** What needs to be done **
A word-for-word copy of the listing, free of images, is the expected answer.

Input START

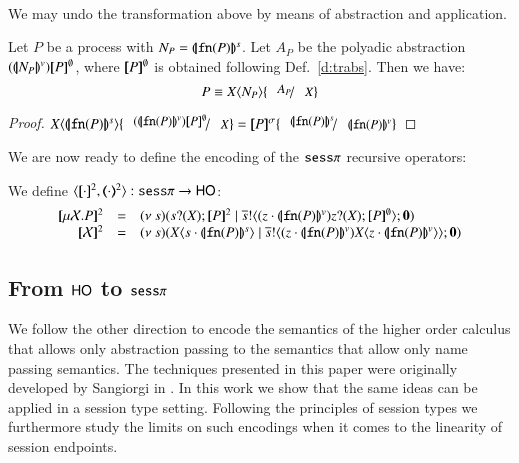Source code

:  \\
We may undo the transformation above by means of abstraction and application.
\begin{proposition}
Let $P$ be a \HOp process with $N_P = (\!|\!|\mathtt{fn}(P)|\!|\!)^s$.
Let $A_P$ be the polyadic abstraction $\abs{\vmap{N_P}}\pmap{P}{\emptyset}$, where 
$[\!\![P]\!\!]^\emptyset$ is obtained following Def.~\ref{d:trabs}.
Then we have:
$$
P \scong \appl{X}{N_P}\subst{A_P}{X}
$$
\end{proposition}

\begin{proof}
	$\appl{X}{\smap{\fn{P}}} \subst{(\vmap{\fn{P}}) \map{P}^{\emptyset}}{X} =
	\map{P}^{\sigma} \subst{\smap{\fn{P}}}{\vmap{\fn{P}}}$ 
\end{proof}

We are now ready to define the encoding of the $\mathtt{sess}\pi$ recursive
operators:
\begin{definition}
	We define $\encod{\cdot}{\cdot}{2}: \sesp \to \HO$:
\[
\begin{array}{rcl}
	\map{\rec{X}{P}}^{2} &=& \newsp{s}{\binp{s}{\X} \map{P}^{2} \Par \bout{\dual{s}}{\abs{z \cat \vmap{\fn{P}}}{\binp{z}{\X} \map{P}^{\es}}} \inact}\\
	\map{\rvar{X}}^{2} &=& \newsp{s}{\appl{\X}{s \cat \smap{\fn{P}}} \Par \bout{\dual{s}}{ \abs{z \cat \vmap{\fn{P}}}{\appl{X}{z \cat \vmap{\fn{P}}}}} \inact}
\end{array}
\]
\end{definition}



\subsection{From $\mathsf{HO}$ to $\mathtt{sess}\pi$}

We follow the other direction to encode the semantics of the
higher order calculus that allows only abstraction passing
to the semantics that allow only name passing semantics.
The techniques presented in this paper were originally developed
by Sangiorgi in \cite{}. In this work we show that
the same ideas can be applied in a session type setting.
Following the principles of session types we furthermore
study the limits on such encodings when it comes to the linearity
of session endpoints.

Input END

** Answer **
Source code

:  \\
We may undo the transformation above by means of abstraction and application.
\begin{proposition}
Let $P$ be a \HOp process with $N_P = (\!|\!|\mathtt{fn}(P)|\!|\!)^s$.
Let $A_P$ be the polyadic abstraction $\abs{\vmap{N_P}}\pmap{P}{\emptyset}$, where 
$[\!\![P]\!\!]^\emptyset$ is obtained following Def.~\ref{d:trabs}.
Then we have:
$$
P \scong \appl{X}{N_P}\subst{A_P}{X}
$$
\end{proposition}

\begin{proof}
	$\appl{X}{\smap{\fn{P}}} \subst{(\vmap{\fn{P}}) \map{P}^{\emptyset}}{X} =
	\map{P}^{\sigma} \subst{\smap{\fn{P}}}{\vmap{\fn{P}}}$ 
\end{proof}

We are now ready to define the encoding of the $\mathtt{sess}\pi$ recursive
operators:
\begin{definition}
	We define $\encod{\cdot}{\cdot}{2}: \sesp \to \HO$:
\[
\begin{array}{rcl}
	\map{\rec{X}{P}}^{2} &=& \newsp{s}{\binp{s}{\X} \map{P}^{2} \Par \bout{\dual{s}}{\abs{z \cat \vmap{\fn{P}}}{\binp{z}{\X} \map{P}^{\es}}} \inact}\\
	\map{\rvar{X}}^{2} &=& \newsp{s}{\appl{\X}{s \cat \smap{\fn{P}}} \Par \bout{\dual{s}}{ \abs{z \cat \vmap{\fn{P}}}{\appl{X}{z \cat \vmap{\fn{P}}}}} \inact}
\end{array}
\]
\end{definition}



\subsection{From $\mathsf{HO}$ to $\mathtt{sess}\pi$}

We follow the other direction to encode the semantics of the
higher order calculus that allows only abstraction passing
to the semantics that allow only name passing semantics.
The techniques presented in this paper were originally developed
by Sangiorgi in \cite{}. In this work we show that
the same ideas can be applied in a session type setting.
Following the principles of session types we furthermore
study the limits on such encodings when it comes to the linearity
of session endpoints.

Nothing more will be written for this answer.